One day I arrived at my desk to terrible news. The Better Business Bureau had outlawed the ad I had conceived on behalf of my client. The ad had been challenged by a competitor and shown to be false advertising. If we could not prove the ad was accurate, we would have to cease running it.
We took the ad down. We were guilty.
Here’s how it came to be. And why it’s one of my proudest moments in advertising.
In the Outdoor Power Equipment industry, Chipper/Shredders were the all the rage. My client, Simplicity Manufacturing of Port Washington, Wisconsin, attempted to capitalize on the trend by buying a smaller company that manufactured them.
They gave us all the materials the company had historically used to promote their chipper/shredders and asked us to promote it.
We retouched the chipper/shredder in the photos to include the Simplicity logo and I pored over the print materials to figure out how to advertise this new product.
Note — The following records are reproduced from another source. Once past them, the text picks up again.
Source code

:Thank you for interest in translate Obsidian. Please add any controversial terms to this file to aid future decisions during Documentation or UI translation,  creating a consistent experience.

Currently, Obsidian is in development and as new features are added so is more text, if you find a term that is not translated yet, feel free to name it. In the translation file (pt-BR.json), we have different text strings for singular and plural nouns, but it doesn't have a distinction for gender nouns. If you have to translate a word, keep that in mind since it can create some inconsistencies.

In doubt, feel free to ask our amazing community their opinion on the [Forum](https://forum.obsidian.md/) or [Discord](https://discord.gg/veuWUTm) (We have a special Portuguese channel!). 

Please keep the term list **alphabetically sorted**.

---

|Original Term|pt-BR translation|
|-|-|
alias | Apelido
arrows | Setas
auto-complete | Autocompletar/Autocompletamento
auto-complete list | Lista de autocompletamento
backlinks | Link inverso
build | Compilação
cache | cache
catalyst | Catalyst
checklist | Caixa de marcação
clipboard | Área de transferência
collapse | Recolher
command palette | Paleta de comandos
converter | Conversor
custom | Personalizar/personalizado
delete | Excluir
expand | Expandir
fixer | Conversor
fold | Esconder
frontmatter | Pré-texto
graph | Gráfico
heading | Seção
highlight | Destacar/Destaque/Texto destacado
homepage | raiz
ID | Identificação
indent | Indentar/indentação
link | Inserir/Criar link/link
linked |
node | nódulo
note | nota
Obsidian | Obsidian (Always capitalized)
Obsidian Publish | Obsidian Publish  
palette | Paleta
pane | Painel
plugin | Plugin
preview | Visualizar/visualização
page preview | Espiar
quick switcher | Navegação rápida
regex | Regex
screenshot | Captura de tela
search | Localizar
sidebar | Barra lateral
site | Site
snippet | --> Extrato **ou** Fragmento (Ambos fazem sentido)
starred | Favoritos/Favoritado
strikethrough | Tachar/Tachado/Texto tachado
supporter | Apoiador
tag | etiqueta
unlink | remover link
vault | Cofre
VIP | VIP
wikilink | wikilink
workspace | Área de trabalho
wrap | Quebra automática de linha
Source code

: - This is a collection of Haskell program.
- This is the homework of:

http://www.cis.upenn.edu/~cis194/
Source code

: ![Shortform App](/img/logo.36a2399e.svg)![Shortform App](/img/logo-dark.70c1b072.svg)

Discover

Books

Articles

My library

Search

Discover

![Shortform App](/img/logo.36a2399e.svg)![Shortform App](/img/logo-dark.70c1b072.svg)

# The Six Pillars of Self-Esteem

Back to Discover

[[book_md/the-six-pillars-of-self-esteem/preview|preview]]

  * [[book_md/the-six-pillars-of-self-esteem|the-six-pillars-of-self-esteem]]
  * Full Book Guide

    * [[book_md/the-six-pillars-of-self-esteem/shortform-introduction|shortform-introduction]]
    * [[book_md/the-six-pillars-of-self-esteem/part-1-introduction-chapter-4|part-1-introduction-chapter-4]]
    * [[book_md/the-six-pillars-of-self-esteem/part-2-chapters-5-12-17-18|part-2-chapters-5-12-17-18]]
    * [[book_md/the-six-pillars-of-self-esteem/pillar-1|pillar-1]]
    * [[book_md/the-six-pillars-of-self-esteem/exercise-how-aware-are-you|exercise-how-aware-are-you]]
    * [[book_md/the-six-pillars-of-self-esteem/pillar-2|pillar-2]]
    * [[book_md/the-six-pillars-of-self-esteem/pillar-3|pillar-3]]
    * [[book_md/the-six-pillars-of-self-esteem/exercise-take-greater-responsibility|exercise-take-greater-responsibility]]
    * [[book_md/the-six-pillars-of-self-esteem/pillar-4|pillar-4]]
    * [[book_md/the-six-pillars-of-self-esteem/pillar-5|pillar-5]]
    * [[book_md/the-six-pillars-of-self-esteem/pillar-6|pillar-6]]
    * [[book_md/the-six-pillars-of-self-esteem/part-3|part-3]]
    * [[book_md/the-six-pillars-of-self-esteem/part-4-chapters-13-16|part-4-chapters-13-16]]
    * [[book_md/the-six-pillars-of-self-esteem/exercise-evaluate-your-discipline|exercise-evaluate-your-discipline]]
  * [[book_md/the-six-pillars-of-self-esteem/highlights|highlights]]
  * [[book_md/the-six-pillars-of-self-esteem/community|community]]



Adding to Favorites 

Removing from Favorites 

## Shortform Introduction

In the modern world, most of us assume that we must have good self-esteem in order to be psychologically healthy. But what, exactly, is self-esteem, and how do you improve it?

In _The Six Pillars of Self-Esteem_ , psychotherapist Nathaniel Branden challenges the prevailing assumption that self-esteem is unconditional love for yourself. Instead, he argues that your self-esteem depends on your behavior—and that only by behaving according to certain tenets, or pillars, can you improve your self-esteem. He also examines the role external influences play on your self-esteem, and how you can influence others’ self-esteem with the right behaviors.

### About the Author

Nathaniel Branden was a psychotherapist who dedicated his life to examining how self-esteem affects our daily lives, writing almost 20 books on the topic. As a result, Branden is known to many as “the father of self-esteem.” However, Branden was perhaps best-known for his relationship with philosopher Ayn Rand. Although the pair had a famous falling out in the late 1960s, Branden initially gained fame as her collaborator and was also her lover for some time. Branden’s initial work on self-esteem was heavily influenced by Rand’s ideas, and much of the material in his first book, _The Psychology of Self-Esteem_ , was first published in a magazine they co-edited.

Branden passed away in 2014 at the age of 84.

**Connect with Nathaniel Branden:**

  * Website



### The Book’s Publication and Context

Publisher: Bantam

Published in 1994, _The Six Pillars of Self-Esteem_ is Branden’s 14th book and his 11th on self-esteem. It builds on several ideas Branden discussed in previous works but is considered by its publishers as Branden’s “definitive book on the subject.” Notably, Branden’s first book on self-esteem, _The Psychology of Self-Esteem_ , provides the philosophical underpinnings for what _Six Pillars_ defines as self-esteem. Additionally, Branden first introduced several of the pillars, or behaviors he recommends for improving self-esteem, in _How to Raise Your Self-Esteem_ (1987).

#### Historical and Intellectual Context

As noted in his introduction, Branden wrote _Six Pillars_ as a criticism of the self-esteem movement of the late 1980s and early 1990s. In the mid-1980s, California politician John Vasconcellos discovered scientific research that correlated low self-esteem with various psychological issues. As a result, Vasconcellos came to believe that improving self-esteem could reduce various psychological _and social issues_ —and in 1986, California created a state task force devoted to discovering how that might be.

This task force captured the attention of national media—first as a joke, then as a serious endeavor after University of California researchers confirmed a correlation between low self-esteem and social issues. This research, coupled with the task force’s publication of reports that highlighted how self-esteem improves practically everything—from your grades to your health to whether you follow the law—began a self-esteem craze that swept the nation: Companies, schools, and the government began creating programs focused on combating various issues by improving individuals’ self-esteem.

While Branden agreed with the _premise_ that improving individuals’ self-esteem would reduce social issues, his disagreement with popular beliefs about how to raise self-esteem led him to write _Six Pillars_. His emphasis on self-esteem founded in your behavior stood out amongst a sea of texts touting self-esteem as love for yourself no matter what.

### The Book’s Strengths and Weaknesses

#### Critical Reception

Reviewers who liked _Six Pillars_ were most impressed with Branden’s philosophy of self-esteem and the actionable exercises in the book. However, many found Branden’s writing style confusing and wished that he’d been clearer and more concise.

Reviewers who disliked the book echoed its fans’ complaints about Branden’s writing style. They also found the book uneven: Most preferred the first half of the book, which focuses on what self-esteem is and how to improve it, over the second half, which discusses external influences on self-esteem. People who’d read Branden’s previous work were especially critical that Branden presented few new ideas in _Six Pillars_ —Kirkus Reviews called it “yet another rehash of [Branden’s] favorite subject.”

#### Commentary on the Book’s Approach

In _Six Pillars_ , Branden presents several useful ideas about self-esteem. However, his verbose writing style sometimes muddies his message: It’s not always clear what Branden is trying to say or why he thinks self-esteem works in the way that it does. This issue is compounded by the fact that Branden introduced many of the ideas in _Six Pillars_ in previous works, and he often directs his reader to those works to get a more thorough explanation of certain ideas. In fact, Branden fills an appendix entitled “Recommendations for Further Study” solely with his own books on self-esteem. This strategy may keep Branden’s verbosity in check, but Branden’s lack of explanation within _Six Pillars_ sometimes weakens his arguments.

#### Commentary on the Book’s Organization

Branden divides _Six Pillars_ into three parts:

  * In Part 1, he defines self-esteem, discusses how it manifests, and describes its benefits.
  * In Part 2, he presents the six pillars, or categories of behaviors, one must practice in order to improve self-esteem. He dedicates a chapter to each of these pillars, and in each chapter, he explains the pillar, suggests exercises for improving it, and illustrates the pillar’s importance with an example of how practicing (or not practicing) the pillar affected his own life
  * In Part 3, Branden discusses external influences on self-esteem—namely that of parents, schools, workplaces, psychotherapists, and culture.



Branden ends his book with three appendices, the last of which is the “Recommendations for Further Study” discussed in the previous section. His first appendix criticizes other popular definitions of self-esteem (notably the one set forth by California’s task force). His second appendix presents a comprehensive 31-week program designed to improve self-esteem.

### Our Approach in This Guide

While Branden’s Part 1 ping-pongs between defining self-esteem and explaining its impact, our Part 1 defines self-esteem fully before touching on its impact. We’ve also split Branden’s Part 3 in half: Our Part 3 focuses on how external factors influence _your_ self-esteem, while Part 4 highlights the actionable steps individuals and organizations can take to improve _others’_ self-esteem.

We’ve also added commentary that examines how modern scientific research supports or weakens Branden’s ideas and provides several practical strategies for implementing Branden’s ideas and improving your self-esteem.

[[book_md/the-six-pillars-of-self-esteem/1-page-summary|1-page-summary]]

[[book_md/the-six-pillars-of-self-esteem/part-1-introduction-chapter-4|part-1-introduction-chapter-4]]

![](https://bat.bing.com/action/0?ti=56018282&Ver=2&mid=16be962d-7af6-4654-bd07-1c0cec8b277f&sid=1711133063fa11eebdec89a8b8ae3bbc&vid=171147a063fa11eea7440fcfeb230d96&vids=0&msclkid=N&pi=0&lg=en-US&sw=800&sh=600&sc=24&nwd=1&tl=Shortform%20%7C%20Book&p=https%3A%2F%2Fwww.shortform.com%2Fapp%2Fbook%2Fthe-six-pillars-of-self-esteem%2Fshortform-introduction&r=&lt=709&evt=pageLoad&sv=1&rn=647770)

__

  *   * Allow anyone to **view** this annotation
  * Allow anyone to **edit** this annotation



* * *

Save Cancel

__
Deep in the print materials I came across the fact that led to all the trouble. In my Eureka moment, I singled out the 20:1 reduction ratio claimed in the promotional materials. As I dug a little deeper and compared the fact to the competition, it was clear we had a strong competitive advantage.
I took the 20:1 reduction ratio to the creative team I had assigned to the project and asked them to build an ad around that fact. Because the media plan could only accommodate one half-page print ad, they artfully put together the ad you see above. Doreen Consiglio put together the compelling visual to convey the fact. Chris Hill gave it the clever headline you read.
Nicely done. It conveyed the primary consumer benefit – turning waste into mulch – and the primary competitive advantage – the 20:1 reduction ratio – in one concept.
The problem? It wasn’t true. One of the competitors, who had mentioned their own 9:1 reduction ratio in their materials, took exception to the fact that Simplicity was advertising a better statistic. They tested the product on their own and discovered that the chipper/shredder we were advertising had about a 9:1 reduction ratio – virtually the same as theirs.
They contacted the Better Business Bureau. Who contacted my client.
Alas. The competitor was right. We took down the ad, guilty of false advertising.
Of course, I’m not proud of breaking the rules. So, why am I proud of this story? Because the original manufacturer of the chipper/shredder had been advertising this fact FOR YEARS and no one had ever noticed. They had included the 20:1 reduction ratio as part of their advertising materials without impact.
It wasn’t until my creative team and I got ahold of this fact and turned it into a compelling print advertisement that the public noticed, the competition noticed, and eventually the Better Business Bureau noticed.
Did we learn from the experience? Sure. Fact checking is very important. Insisting to see and use a product before you advertise it is good practice. Never sacrifice good business for “speed to market.”
Is it the best ad I was ever involved in? No. It’s not the kind of ad that would win any trophies in advertising award shows. But I do hold it up as proof that when you get the product positioning right and turn it into a compelling creative concept you get attention. Even if some of the attention is the kind you don’t want.